4.  El 10 de marzo del año en curso el ciudadano Díaz  Jaraba acudió a la sede de la Administradora  Colombiana de pensiones – COLPENSIONES para radicar solicitud  de cumplimiento de las sentencias referidas anteriormente. Sin  embargo, su solicitud no fue recibida en atención a que se  consideró que la documentación aportada no se  encontraba completa por cuanto no se entregó la sentencia de  segunda instancia en copia auténtica.  

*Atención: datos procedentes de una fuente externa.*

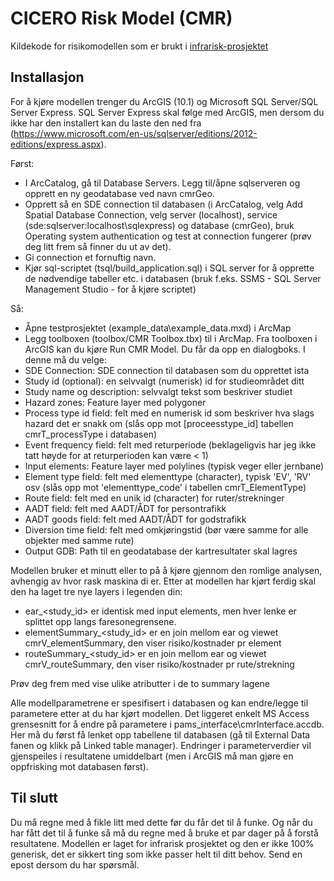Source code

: CICERO Risk Model (CMR)
=======================
Kildekode for risikomodellen som er brukt i [infrarisk-prosjektet](http://infrarisk.ngi.no)

Installasjon
------------
For å kjøre modellen trenger du ArcGIS (10.1) og Microsoft SQL Server/SQL Server Express.
SQL Server Express skal følge med ArcGIS, men dersom du ikke har den installert kan du laste den ned fra (https://www.microsoft.com/en-us/sqlserver/editions/2012-editions/express.aspx).

Først:
- I ArcCatalog, gå til Database Servers. Legg til/åpne sqlserveren og opprett en ny geodatabase ved navn cmrGeo.
- Opprett så en SDE connection til databasen (i ArcCatalog, velg Add Spatial Database Connection, velg server (localhost), service (sde:sqlserver:localhost\sqlexpress) og database (cmrGeo), bruk Operating system authentication og test at connection fungerer (prøv deg litt frem så finner du ut av det).
- Gi connection et fornuftig navn.
- Kjør sql-scriptet (tsql/build_application.sql) i SQL server for å opprette de nødvendige tabeller etc. i databasen (bruk f.eks. SSMS - SQL Server Management Studio - for å kjøre scriptet)

Så:
- Åpne testprosjektet (example_data\example_data.mxd) i ArcMap
- Legg toolboxen (toolbox/CMR Toolbox.tbx) til i ArcMap.
Fra toolboxen i ArcGIS kan du kjøre Run CMR Model. Du får da opp en dialogboks. I denne må du velge:
- SDE Connection: SDE connection til databasen som du opprettet ista
- Study id (optional): en selvvalgt (numerisk) id for studieområdet ditt
- Study name og description: selvvalgt tekst som beskriver studiet
- Hazard zones: Feature layer med polygoner
- Process type id field: felt med en numerisk id som beskriver hva slags hazard det er snakk om (slås opp mot [proceesstype_id] tabellen cmrT_processType i databasen)
- Event frequency field: felt med returperiode (beklageligvis har jeg ikke tatt høyde for at returperioden kan være < 1)
- Input elements: Feature layer med polylines (typisk veger eller jernbane)
- Element type field: felt med elementtype (character), typisk 'EV', 'RV' osv (slås opp mot 'elementtype_code' i tabellen cmrT_ElementType)
- Route field: felt med en unik id (character) for ruter/strekninger
- AADT field: felt med AADT/ÅDT for persontrafikk
- AADT goods field: felt med AADT/ÅDT for godstrafikk
- Diversion time field: felt med omkjøringstid (bør være samme for alle objekter med samme rute)
- Output GDB: Path til en geodatabase der kartresultater skal lagres 

Modellen bruker et minutt eller to på å kjøre gjennom den romlige analysen, avhengig av hvor rask maskina di er.
Etter at modellen har kjørt ferdig skal den ha laget tre nye layers i legenden din:
- ear_<study_id> er identisk med input elements, men hver lenke er splittet opp langs faresonegrensene.
- elementSummary_<study_id> er en join mellom ear og viewet cmrV_elementSummary, den viser risiko/kostnader pr element
- routeSummary_<study_id> er en join mellom ear og viewet cmrV_routeSummary, den viser risiko/kostnader pr rute/strekning

Prøv deg frem med vise ulike atributter i de to summary lagene

Alle modellparametrene er spesifisert i databasen og kan endre/legge til parametere etter at du har kjørt modellen.
Det liggeret enkelt MS Access grensesnitt for å endre på parametere i pams_interface\cmrInterface.accdb. Her må du først få lenket opp tabellene til databasen (gå til External Data fanen og klikk på Linked table manager).
Endringer i parameterverdier vil gjenspeiles i resultatene umiddelbart (men i ArcGIS må man gjøre en oppfrisking mot databasen først).


Til slutt
-------------
Du må regne med å fikle litt med dette før du får det til å funke. Og når du har fått det til å funke så må du regne med å bruke et par dager på å forstå resultatene.
Modellen er laget for infrarisk prosjektet og den er ikke 100% generisk, det er sikkert ting som ikke passer helt til ditt behov. Send en epost dersom du har spørsmål.
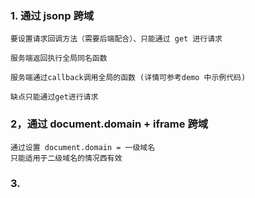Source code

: ### 1. 通过 jsonp  跨域
    要设置请求回调方法（需要后端配合）、只能通过 get 进行请求

    服务端返回执行全局同名函数
    
    服务端通过callback调用全局的函数 (详情可参考demo 中示例代码)

    缺点只能通过get进行请求

### 2，通过 document.domain + iframe 跨域
    通过设置 document.domain = 一级域名
    只能适用于二级域名的情况西有效

### 3. 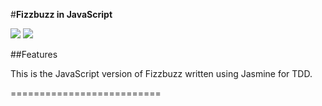 #**Fizzbuzz in JavaScript**

<div>
<img src = http://img.shields.io/badge/Jasmine-TDD-ff69b4.svg>
<img src = http://img.shields.io/badge/JS-Begin-yellow.svg>
</div>





##Features

This is the JavaScript version of Fizzbuzz written using Jasmine for TDD.

==========================
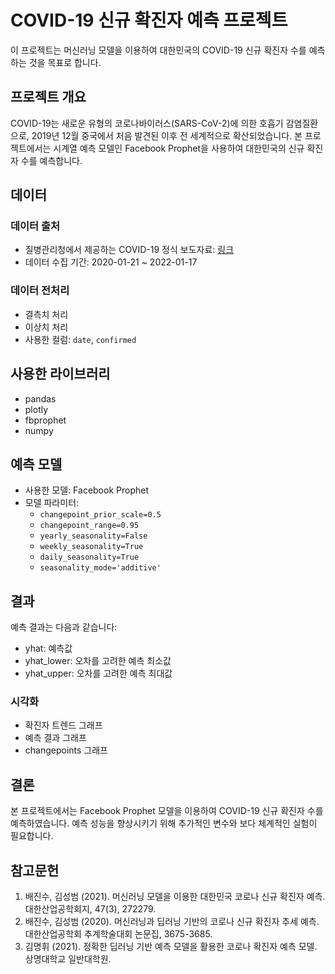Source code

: # COVID-19 신규 확진자 예측 프로젝트

이 프로젝트는 머신러닝 모델을 이용하여 대한민국의 COVID-19 신규 확진자 수를 예측하는 것을 목표로 합니다.

## 프로젝트 개요

COVID-19는 새로운 유형의 코로나바이러스(SARS-CoV-2)에 의한 호흡기 감염질환으로, 2019년 12월 중국에서 처음 발견된 이후 전 세계적으로 확산되었습니다. 본 프로젝트에서는 시계열 예측 모델인 Facebook Prophet을 사용하여 대한민국의 신규 확진자 수를 예측합니다.

## 데이터

### 데이터 출처

- 질병관리청에서 제공하는 COVID-19 정식 보도자료: [링크](http://ncov.mohw.go.kr/)
- 데이터 수집 기간: 2020-01-21 ~ 2022-01-17

### 데이터 전처리

- 결측치 처리
- 이상치 처리
- 사용한 컬럼: `date`, `confirmed`

## 사용한 라이브러리

- pandas
- plotly
- fbprophet
- numpy

## 예측 모델

- 사용한 모델: Facebook Prophet
- 모델 파라미터:
  - `changepoint_prior_scale=0.5`
  - `changepoint_range=0.95`
  - `yearly_seasonality=False`
  - `weekly_seasonality=True`
  - `daily_seasonality=True`
  - `seasonality_mode='additive'`

## 결과

예측 결과는 다음과 같습니다:

- yhat: 예측값
- yhat_lower: 오차를 고려한 예측 최소값
- yhat_upper: 오차를 고려한 예측 최대값

### 시각화

- 확진자 트렌드 그래프
- 예측 결과 그래프
- changepoints 그래프

## 결론

본 프로젝트에서는 Facebook Prophet 모델을 이용하여 COVID-19 신규 확진자 수를 예측하였습니다. 예측 성능을 향상시키기 위해 추가적인 변수와 보다 체계적인 실험이 필요합니다.

## 참고문헌

1. 배진수, 김성범 (2021). 머신러닝 모델을 이용한 대한민국 코로나 신규 확진자 예측. 대한산업공학회지, 47(3), 272279.
2. 배진수, 김성범 (2020). 머신러닝과 딥러닝 기반의 코로나 신규 확진자 추세 예측. 대한산업공학회 추계학술대회 논문집, 3675-3685.
3. 김명휘 (2021). 정확한 딥러닝 기반 예측 모델을 활용한 코로나 확진자 예측 모델. 상명대학교 일반대학원.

5.  Inconforme con la respuesta a su petición, el libelista  impetró acción de tutela contra la mencionada entidad,  deprecando la protección de sus derechos fundamentales de  petición, mínimo vital, salud, debido proceso y  dignidad humana y solicitando que se ordenará a la accionada a  proferir en el término de 24 horas resolución  administrativa mediante la cual lo incluyera en nómina de  pensionados y que reconociera igualmente el monto adeudado en  atención al retroactivo pensional.  

6.  La anterior solicitud fue negada por improcedente en primera  instancia por el Juzgado Tercero Penal del Circuito con Función  de Conocimiento de Barranquilla en providencia del 21 de abril de  2020 y confirmada por la Sala Penal del mismo distrito judicial el 28  de mayo siguiente.  

7.  En la decisión de segunda instancia el juez colegiado señaló  para fundamentar su decisión que:  

“Le  sobra razón al A-quo cuando considera que Colpensiones ni  siquiera ha negado el derecho a inscribir en nómina al  accionante, caso en el cual si se vendría a configurar la  vulneración de los derechos fundamentales, ni tampoco puede  concluirse que se haya violado el plazo razonable ya que la  resolución no se ha producido precisamente por la no  aportación de los documentos requeridos para iniciar la  actuación, presentados éstos en debida forma si se  podrá formar un juicio certero a propósito del  precedente citado por el accionante sobre si en efecto se viola o no  el plazo razonable.  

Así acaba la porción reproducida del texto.